Zürich blickt auf eine mehrtausendjährige Siedlungsgeschichte zurück. Bereits in der Römerzeit bestand mit «Turicum» eine befestigte Zollstation am Ausfluss der Limmat aus dem Zürichsee. Im Mittelalter entwickelte sich die Stadt zu einem bedeutenden Handels- und Kirchenzentrum; das Grossmünster und das Fraumünster prägen das Stadtbild bis heute. Die mittelalterliche Stadtstruktur entlang der Limmat ist in grossen Teilen noch ablesbar.
Im 19. Jahrhundert erlebte Zürich im Zuge der Industrialisierung ein starkes Wachstum. Die Eingemeindung von 1893 verleibte der Stadt zahlreiche umliegende Gemeinden ein und führte zu einer rasanten baulichen Ausdehnung. Gründerzeitliche Quartiere wie Aussersihl, Wiedikon und Unterstrass entstanden mit charakteristischen Mehrfamilienhäusern im Historismus- und Jugendstilstil. Der Hauptbahnhof und die aufkommende Industrie im Kreis 5 prägten diese Epoche baulich besonders stark.
Das 20. Jahrhundert brachte Zürich sowohl Siedlungsbauten der Zwischenkriegsmoderne als auch Hochhäuser der Nachkriegszeit. Die Architekten des Neuen Bauens hinterliessen in Genossenschaftssiedlungen und öffentlichen Bauten deutliche Spuren. In den Jahrzehnten nach 1950 entstanden erste Hochhäuser sowie umfangreiche Infrastrukturbauten; gleichzeitig wurden historische Quartiere durch Sanierungswellen beeinflusst.

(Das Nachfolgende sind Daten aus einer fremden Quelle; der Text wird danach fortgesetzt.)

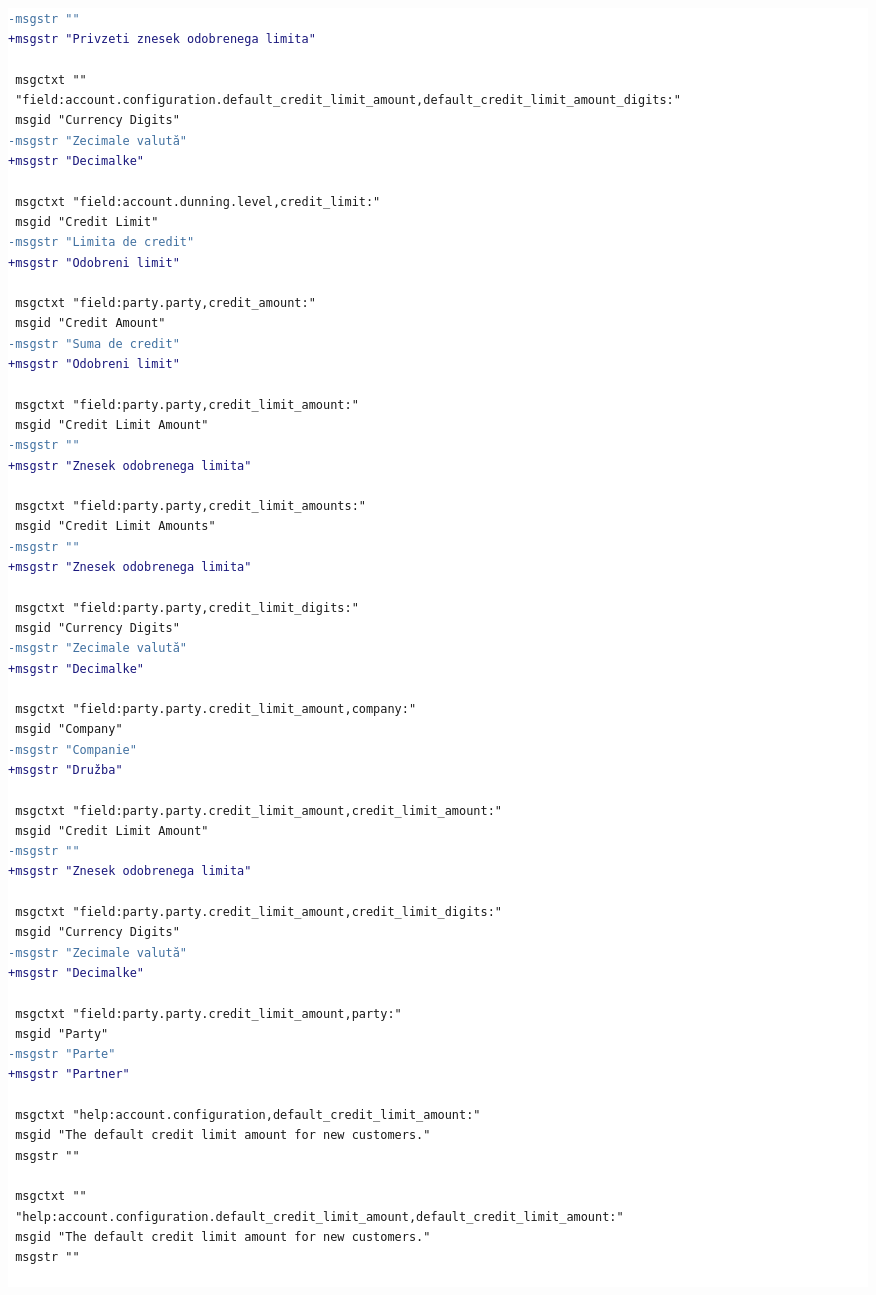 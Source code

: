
 ```diff
-msgstr ""
+msgstr "Privzeti znesek odobrenega limita"
 
 msgctxt ""
 "field:account.configuration.default_credit_limit_amount,default_credit_limit_amount_digits:"
 msgid "Currency Digits"
-msgstr "Zecimale valută"
+msgstr "Decimalke"
 
 msgctxt "field:account.dunning.level,credit_limit:"
 msgid "Credit Limit"
-msgstr "Limita de credit"
+msgstr "Odobreni limit"
 
 msgctxt "field:party.party,credit_amount:"
 msgid "Credit Amount"
-msgstr "Suma de credit"
+msgstr "Odobreni limit"
 
 msgctxt "field:party.party,credit_limit_amount:"
 msgid "Credit Limit Amount"
-msgstr ""
+msgstr "Znesek odobrenega limita"
 
 msgctxt "field:party.party,credit_limit_amounts:"
 msgid "Credit Limit Amounts"
-msgstr ""
+msgstr "Znesek odobrenega limita"
 
 msgctxt "field:party.party,credit_limit_digits:"
 msgid "Currency Digits"
-msgstr "Zecimale valută"
+msgstr "Decimalke"
 
 msgctxt "field:party.party.credit_limit_amount,company:"
 msgid "Company"
-msgstr "Companie"
+msgstr "Družba"
 
 msgctxt "field:party.party.credit_limit_amount,credit_limit_amount:"
 msgid "Credit Limit Amount"
-msgstr ""
+msgstr "Znesek odobrenega limita"
 
 msgctxt "field:party.party.credit_limit_amount,credit_limit_digits:"
 msgid "Currency Digits"
-msgstr "Zecimale valută"
+msgstr "Decimalke"
 
 msgctxt "field:party.party.credit_limit_amount,party:"
 msgid "Party"
-msgstr "Parte"
+msgstr "Partner"
 
 msgctxt "help:account.configuration,default_credit_limit_amount:"
 msgid "The default credit limit amount for new customers."
 msgstr ""
 
 msgctxt ""
 "help:account.configuration.default_credit_limit_amount,default_credit_limit_amount:"
 msgid "The default credit limit amount for new customers."
 msgstr ""
 
```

Seit den 1990er-Jahren verzeichnet Zürich eine intensive Transformationsphase ehemaliger Industrie- und Bahnareale. Stadtentwicklungsprojekte in Zürich-West und im Bereich Hardbrücke haben brachliegende Flächen in urbane Wohn- und Arbeitsquartiere verwandelt. Zeitgenössische Architektur aus verschiedenen renommierten Büros prägt diese neueren Stadtteile, die heute als Beispiele erfolgreicher Stadtentwicklung gelten.